[Recorded data]
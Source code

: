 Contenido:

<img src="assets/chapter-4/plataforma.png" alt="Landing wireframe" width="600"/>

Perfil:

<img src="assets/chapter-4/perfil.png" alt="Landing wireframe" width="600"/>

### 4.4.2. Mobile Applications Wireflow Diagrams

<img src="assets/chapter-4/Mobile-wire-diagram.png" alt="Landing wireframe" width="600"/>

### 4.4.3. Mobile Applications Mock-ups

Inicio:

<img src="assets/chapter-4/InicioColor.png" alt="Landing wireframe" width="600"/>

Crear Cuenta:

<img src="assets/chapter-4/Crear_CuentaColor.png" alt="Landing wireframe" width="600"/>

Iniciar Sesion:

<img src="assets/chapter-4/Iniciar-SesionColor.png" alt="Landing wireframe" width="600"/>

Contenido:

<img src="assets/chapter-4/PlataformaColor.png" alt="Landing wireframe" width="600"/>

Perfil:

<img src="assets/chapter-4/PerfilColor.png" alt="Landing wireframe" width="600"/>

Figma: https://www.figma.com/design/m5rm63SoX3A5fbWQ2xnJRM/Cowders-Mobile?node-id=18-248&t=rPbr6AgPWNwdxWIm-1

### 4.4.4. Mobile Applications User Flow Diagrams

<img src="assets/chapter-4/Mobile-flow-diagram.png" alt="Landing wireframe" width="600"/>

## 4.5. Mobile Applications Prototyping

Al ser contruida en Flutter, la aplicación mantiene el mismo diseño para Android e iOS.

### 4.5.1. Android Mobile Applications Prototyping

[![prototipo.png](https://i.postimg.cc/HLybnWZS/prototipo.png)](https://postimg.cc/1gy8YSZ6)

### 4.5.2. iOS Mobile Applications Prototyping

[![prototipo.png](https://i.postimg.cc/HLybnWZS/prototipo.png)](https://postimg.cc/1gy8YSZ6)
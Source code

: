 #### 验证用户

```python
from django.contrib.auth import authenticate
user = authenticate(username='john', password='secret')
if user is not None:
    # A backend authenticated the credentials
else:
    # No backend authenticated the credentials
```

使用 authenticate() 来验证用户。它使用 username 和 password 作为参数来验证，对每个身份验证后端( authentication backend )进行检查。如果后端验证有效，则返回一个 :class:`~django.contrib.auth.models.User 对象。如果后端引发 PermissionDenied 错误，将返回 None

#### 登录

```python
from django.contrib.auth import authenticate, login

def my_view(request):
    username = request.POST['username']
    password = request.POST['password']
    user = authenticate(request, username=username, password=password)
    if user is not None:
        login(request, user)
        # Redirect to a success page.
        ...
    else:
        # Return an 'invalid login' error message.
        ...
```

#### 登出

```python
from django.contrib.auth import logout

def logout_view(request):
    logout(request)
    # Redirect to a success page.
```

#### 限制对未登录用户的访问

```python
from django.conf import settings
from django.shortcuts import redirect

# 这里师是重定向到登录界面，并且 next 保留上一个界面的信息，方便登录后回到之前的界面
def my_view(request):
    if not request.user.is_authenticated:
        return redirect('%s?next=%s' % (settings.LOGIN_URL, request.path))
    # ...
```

**Directions:**
Lines with "Iniciar" in them are what the answer must contain; copy each from the records above.

**Written solution:**
Iniciar Sesion:
<img src="assets/chapter-4/Iniciar-SesionColor.png" alt="Landing wireframe" width="600"/>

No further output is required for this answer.